Ирмен провёл пальцами по краю кубка. Кубок низко, угрожающе загудел.

- Одонат неизбежно вмешается в войну – но чем это кончится? Участие в эпохальном конфликте расшатает хрупкое равновесие государства, и мы вынуждены будем пройти сквозь новую эпоху смуты. Пусть наш король – цветная ширма, но слуги его дело знают. Пройдёт десять лет, может, двадцать – и никакая воля не удержит соседние государства от начала братоубийственной бойни. И все, кто сколь бы то ни было сведущ в истории прошлого и обстоятельствах сего дня, сходятся во мнении: война Фроста и Доропа станет концом Одоната. Если только к началу конфликта мы не измыслим способа объединить свою страну вокруг новых символов веры и власти.

Подошёл служка с кувшином вина в руках. Олаф нетерпеливо подал ему свой бокал:

- Унесите и не тревожьте нас, - служка покорно удалился. – Продолжай, Ирмен. Ты заинтересовал меня.

Церковник, вопреки просьбе, сделал паузу. Его серая мантия подчёркивала отчуждённое выражение лица. Казалось, мысли Ирмена блуждают меж различными временами и предметами.
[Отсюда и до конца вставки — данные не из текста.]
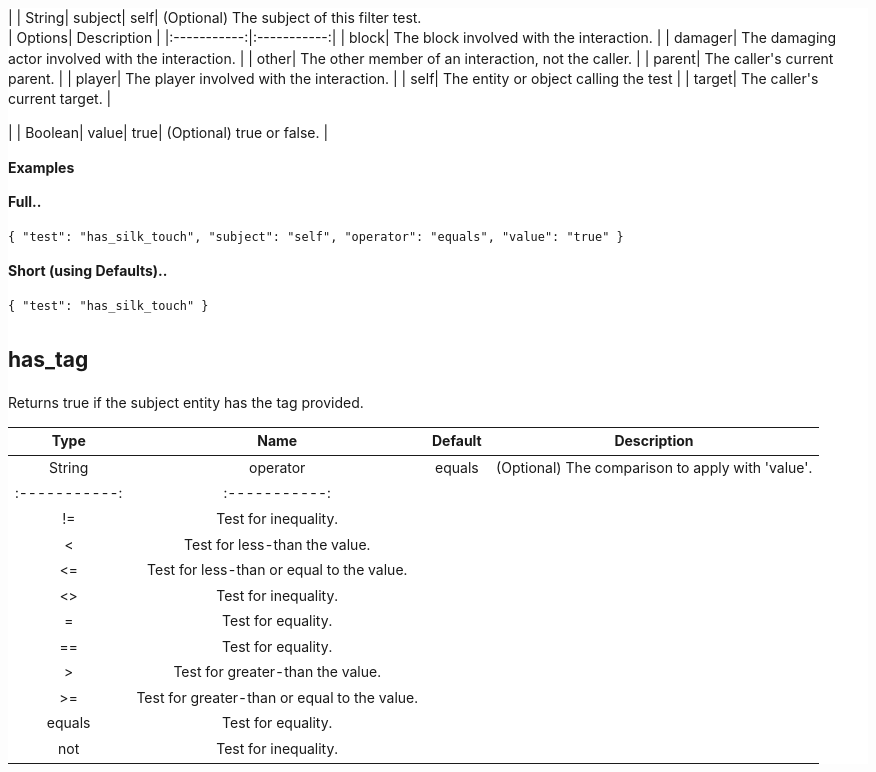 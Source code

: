 
 |
| String| subject| self| (Optional) The subject of this filter test.<br/>| Options| Description |
|:-----------:|:-----------:|
| block| The block involved with the interaction. |
| damager| The damaging actor involved with the interaction. |
| other| The other member of an interaction, not the caller. |
| parent| The caller's current parent. |
| player| The player involved with the interaction. |
| self| The entity or object calling the test |
| target| The caller's current target. |


 |
| Boolean| value| true| (Optional) true or false. |


**Examples**

**Full..**
```
{ "test": "has_silk_touch", "subject": "self", "operator": "equals", "value": "true" }
```

**Short (using Defaults)..**
```
{ "test": "has_silk_touch" }
```



## has_tag

Returns true if the subject entity has the tag provided.

| Type| Name| Default| Description |
|:-----------:|:-----------:|:-----------:|:-----------:|
| String| operator| equals| (Optional) The comparison to apply with 'value'.<br/>| Options| Description |
|:-----------:|:-----------:|
| !=| Test for inequality. |
| <| Test for less-than the value. |
| <=| Test for less-than or equal to the value. |
| <>| Test for inequality. |
| =| Test for equality. |
| ==| Test for equality. |
| >| Test for greater-than the value. |
| >=| Test for greater-than or equal to the value. |
| equals| Test for equality. |
| not| Test for inequality. |
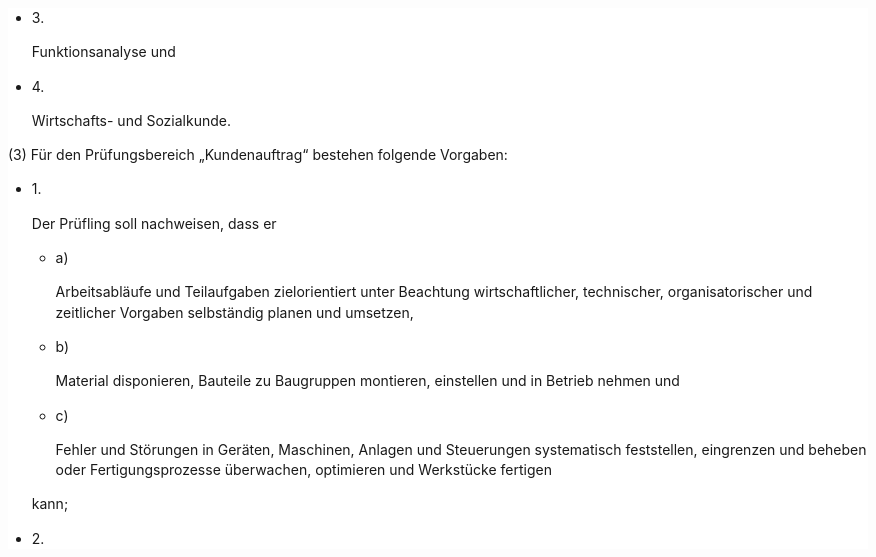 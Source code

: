   - 3\.
    
    <div>
    
    Funktionsanalyse und
    
    </div>

  - 4\.
    
    <div>
    
    Wirtschafts- und Sozialkunde.
    
    </div>

</div>

<div class="jurAbsatz">

(3) Für den Prüfungsbereich „Kundenauftrag“ bestehen folgende Vorgaben:

  - 1\.
    
    <div>
    
    Der Prüfling soll nachweisen, dass er
    
      - a)
        
        <div>
        
        Arbeitsabläufe und Teilaufgaben zielorientiert unter Beachtung
        wirtschaftlicher, technischer, organisatorischer und zeitlicher
        Vorgaben selbständig planen und umsetzen,
        
        </div>
    
      - b)
        
        <div>
        
        Material disponieren, Bauteile zu Baugruppen montieren,
        einstellen und in Betrieb nehmen und
        
        </div>
    
      - c)
        
        <div>
        
        Fehler und Störungen in Geräten, Maschinen, Anlagen und
        Steuerungen systematisch feststellen, eingrenzen und beheben
        oder Fertigungsprozesse überwachen, optimieren und Werkstücke
        fertigen
        
        </div>
    
    kann;
    
    </div>

  - 2\.
     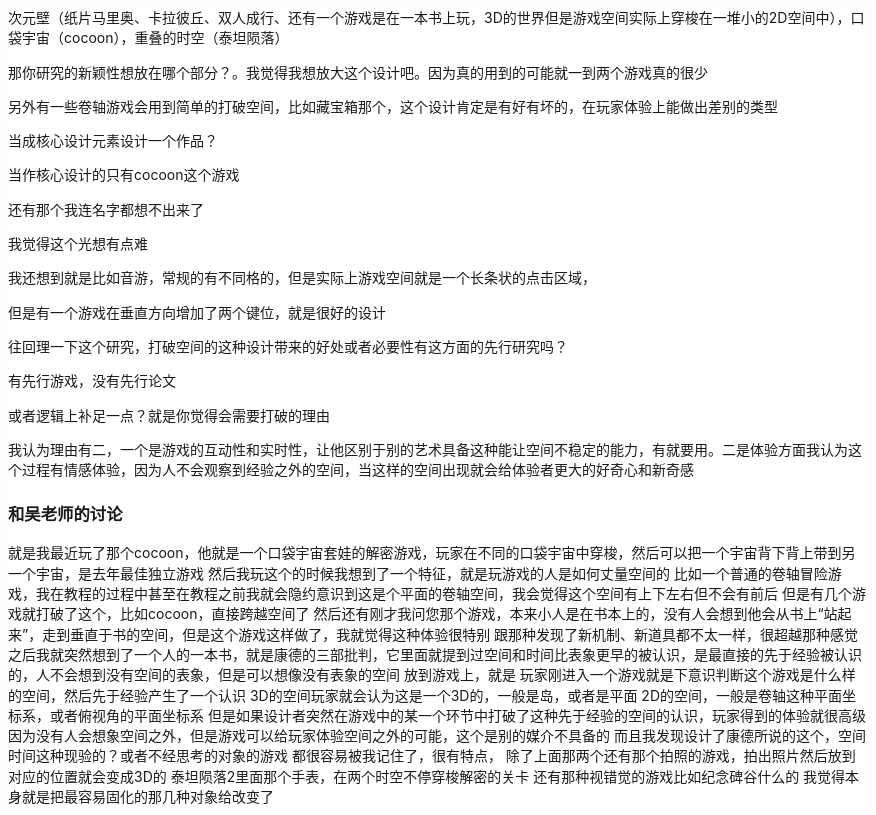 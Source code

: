 次元壁（纸片马里奥、卡拉彼丘、双人成行、还有一个游戏是在一本书上玩，3D的世界但是游戏空间实际上穿梭在一堆小的2D空间中），口袋宇宙（cocoon），重叠的时空（泰坦陨落）

那你研究的新颖性想放在哪个部分？。我觉得我想放大这个设计吧。因为真的用到的可能就一到两个游戏真的很少

另外有一些卷轴游戏会用到简单的打破空间，比如藏宝箱那个，这个设计肯定是有好有坏的，在玩家体验上能做出差别的类型

当成核心设计元素设计一个作品？

当作核心设计的只有cocoon这个游戏

还有那个我连名字都想不出来了

我觉得这个光想有点难

我还想到就是比如音游，常规的有不同格的，但是实际上游戏空间就是一个长条状的点击区域，

但是有一个游戏在垂直方向增加了两个键位，就是很好的设计

往回理一下这个研究，打破空间的这种设计带来的好处或者必要性有这方面的先行研究吗？

有先行游戏，没有先行论文

或者逻辑上补足一点？就是你觉得会需要打破的理由

我认为理由有二，一个是游戏的互动性和实时性，让他区别于别的艺术具备这种能让空间不稳定的能力，有就要用。二是体验方面我认为这个过程有情感体验，因为人不会观察到经验之外的空间，当这样的空间出现就会给体验者更大的好奇心和新奇感

### 和吴老师的讨论
就是我最近玩了那个cocoon，他就是一个口袋宇宙套娃的解密游戏，玩家在不同的口袋宇宙中穿梭，然后可以把一个宇宙背下背上带到另一个宇宙，是去年最佳独立游戏
然后我玩这个的时候我想到了一个特征，就是玩游戏的人是如何丈量空间的
比如一个普通的卷轴冒险游戏，我在教程的过程中甚至在教程之前我就会隐约意识到这是个平面的卷轴空间，我会觉得这个空间有上下左右但不会有前后
但是有几个游戏就打破了这个，比如cocoon，直接跨越空间了
然后还有刚才我问您那个游戏，本来小人是在书本上的，没有人会想到他会从书上“站起来”，走到垂直于书的空间，但是这个游戏这样做了，我就觉得这种体验很特别
跟那种发现了新机制、新道具都不太一样，很超越那种感觉
之后我就突然想到了一个人的一本书，就是康德的三部批判，它里面就提到过空间和时间比表象更早的被认识，是最直接的先于经验被认识的，人不会想到没有空间的表象，但是可以想像没有表象的空间
放到游戏上，就是
玩家刚进入一个游戏就是下意识判断这个游戏是什么样的空间，然后先于经验产生了一个认识
3D的空间玩家就会认为这是一个3D的，一般是岛，或者是平面
2D的空间，一般是卷轴这种平面坐标系，或者俯视角的平面坐标系
但是如果设计者突然在游戏中的某一个环节中打破了这种先于经验的空间的认识，玩家得到的体验就很高级
因为没有人会想象空间之外，但是游戏可以给玩家体验空间之外的可能，这个是别的媒介不具备的
而且我发现设计了康德所说的这个，空间时间这种现验的？或者不经思考的对象的游戏
都很容易被我记住了，很有特点，
除了上面那两个还有那个拍照的游戏，拍出照片然后放到对应的位置就会变成3D的
泰坦陨落2里面那个手表，在两个时空不停穿梭解密的关卡
还有那种视错觉的游戏比如纪念碑谷什么的
我觉得本身就是把最容易固化的那几种对象给改变了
- Друг мой, - продолжил церковник после недолгого молчания, - Мои к тебе слова – плод множества споров и сомнений, обуревавших пастырей Церкви нашей на протяжении последних лет. Я бы никогда не заговорил с тобой, не будучи уверен в необходимости этого. Но необходимость есть; она неоспорима. Я вижу в тебе деятельный нрав и решимость бороться. Тем больнее мне говорить о том, что сегодняшний день – не время для борьбы. Мы должны подготовить будущее. В некотором роде – пожертвовать чаяниями и надеждами ради спокойствия и процветания своих потомков.

Олаф почесал висок:

- А вот теперь я интерес теряю. Жертвы – именно то, о чём вы любите поболтать. От крестьянской десятины до подобострастного подчинения вам кого угодно – всё оправдывается жертвой во имя Создателя. Раз уж мы говорим без обиняков – я не видел Создателя и не уверен, есть ли он. И жертвовать святыми для меня вещами заради Писания или Земного Престола – нет, не намерен.

Погонщик мог так говорить. Братство не подчинялось Церкви ни в малейшей степени. Более того – скорее уж Земной Престол зависел от милости Теней Создателя. Вечная борьба за шахты жистали, безнадёжно проигранная Церковью столетия назад, реяла над служителями господними флагом позорной капитуляции. Но, тем не менее, слова «я не верю в Создателя», брошенные в лицо верного его слуги, были тяжким оскорблением. По лицу Ирмена пробежала гримаса, он не сразу совладал с собой:

- Я надеюсь, мы не станем касаться тонких матерей в этой сугубо деловой беседе, воитель Олаф. Мир прекрасен, и не верить в его божественное начало… ох! – я пожалел бы вас, но эта жалость оскорбительна. Важно другое: вы заблуждаетесь. Я всего-то хотел сказать… что ещё?!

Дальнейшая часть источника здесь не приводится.